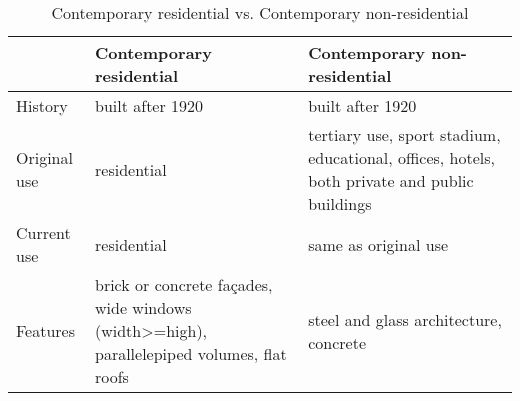  \begin{table}[htbp]
     \centering
     {\tiny
     \begin{tabular}{m{1.5cm}|m{4.9cm}|m{4.9cm}} %
            & {\bf Contemporary residential } & {\bf Contemporary non-residential} \\
            \hline\hline
           History       &  built after 1920 & built after 1920 \\
        Original use       & residential & tertiary use, sport stadium, educational, offices, hotels, both private and public buildings\\
        Current use       &residential & same as original use \\
        Features & brick or concrete façades, wide windows (width>=high), parallelepiped volumes, flat roofs  &  steel and glass architecture, concrete \\
     \end{tabular}
     }
     \caption{Contemporary residential vs. Contemporary non-residential}
     \label{tab:residential_nonresidential}
  \end{table}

### ACTIVITY:
Exactly as they appear above, write out all the entries, without pictures.

### REPLY:
  \begin{table}[htbp]
     \centering
     {\tiny
     \begin{tabular}{m{1.5cm}|m{4.9cm}|m{4.9cm}} %
            & {\bf Contemporary residential } & {\bf Contemporary non-residential} \\
            \hline\hline
           History       &  built after 1920 & built after 1920 \\
        Original use       & residential & tertiary use, sport stadium, educational, offices, hotels, both private and public buildings\\
        Current use       &residential & same as original use \\
        Features & brick or concrete façades, wide windows (width>=high), parallelepiped volumes, flat roofs  &  steel and glass architecture, concrete \\
     \end{tabular}
     }
     \caption{Contemporary residential vs. Contemporary non-residential}
     \label{tab:residential_nonresidential}
  \end{table}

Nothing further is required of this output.